Stored dataset items:
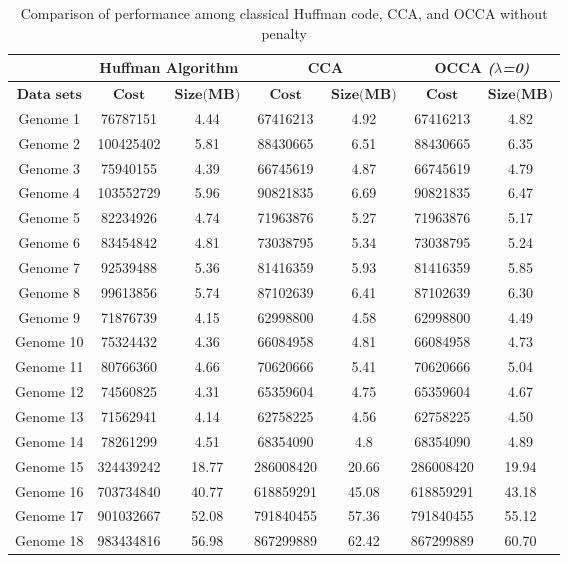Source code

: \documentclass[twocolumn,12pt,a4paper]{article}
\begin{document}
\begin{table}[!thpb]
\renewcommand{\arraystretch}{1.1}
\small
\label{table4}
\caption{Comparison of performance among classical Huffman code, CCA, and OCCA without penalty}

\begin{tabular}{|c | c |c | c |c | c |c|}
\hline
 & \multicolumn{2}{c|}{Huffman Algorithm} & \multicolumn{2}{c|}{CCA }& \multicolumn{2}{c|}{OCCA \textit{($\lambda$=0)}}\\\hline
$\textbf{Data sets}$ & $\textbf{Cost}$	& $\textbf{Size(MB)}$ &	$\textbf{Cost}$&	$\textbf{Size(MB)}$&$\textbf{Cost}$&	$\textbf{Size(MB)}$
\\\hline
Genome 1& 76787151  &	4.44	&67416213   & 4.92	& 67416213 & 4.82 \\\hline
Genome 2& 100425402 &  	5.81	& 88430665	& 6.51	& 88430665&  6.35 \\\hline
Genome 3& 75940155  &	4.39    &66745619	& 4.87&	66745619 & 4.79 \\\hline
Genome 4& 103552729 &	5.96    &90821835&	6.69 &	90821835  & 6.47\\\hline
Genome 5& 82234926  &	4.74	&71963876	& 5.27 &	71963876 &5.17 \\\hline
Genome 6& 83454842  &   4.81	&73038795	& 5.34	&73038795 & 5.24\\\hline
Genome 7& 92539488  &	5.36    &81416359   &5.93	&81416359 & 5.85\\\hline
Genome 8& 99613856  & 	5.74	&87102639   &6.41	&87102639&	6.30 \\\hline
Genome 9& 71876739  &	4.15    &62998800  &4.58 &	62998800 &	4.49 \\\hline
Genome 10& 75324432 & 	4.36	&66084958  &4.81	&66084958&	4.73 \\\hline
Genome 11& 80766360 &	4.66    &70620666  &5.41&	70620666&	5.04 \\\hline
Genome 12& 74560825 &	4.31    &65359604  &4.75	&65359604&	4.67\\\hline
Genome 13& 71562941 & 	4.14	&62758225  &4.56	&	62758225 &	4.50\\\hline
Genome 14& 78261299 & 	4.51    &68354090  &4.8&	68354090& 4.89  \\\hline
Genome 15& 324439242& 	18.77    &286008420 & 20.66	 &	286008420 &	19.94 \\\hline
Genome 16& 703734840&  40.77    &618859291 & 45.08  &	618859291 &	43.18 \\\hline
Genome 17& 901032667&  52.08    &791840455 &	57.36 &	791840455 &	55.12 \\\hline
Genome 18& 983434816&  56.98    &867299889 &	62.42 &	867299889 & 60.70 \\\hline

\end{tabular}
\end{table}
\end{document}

What is expected: Write down only the number of lines above where the word "OCCA" occurs.

The answer: 2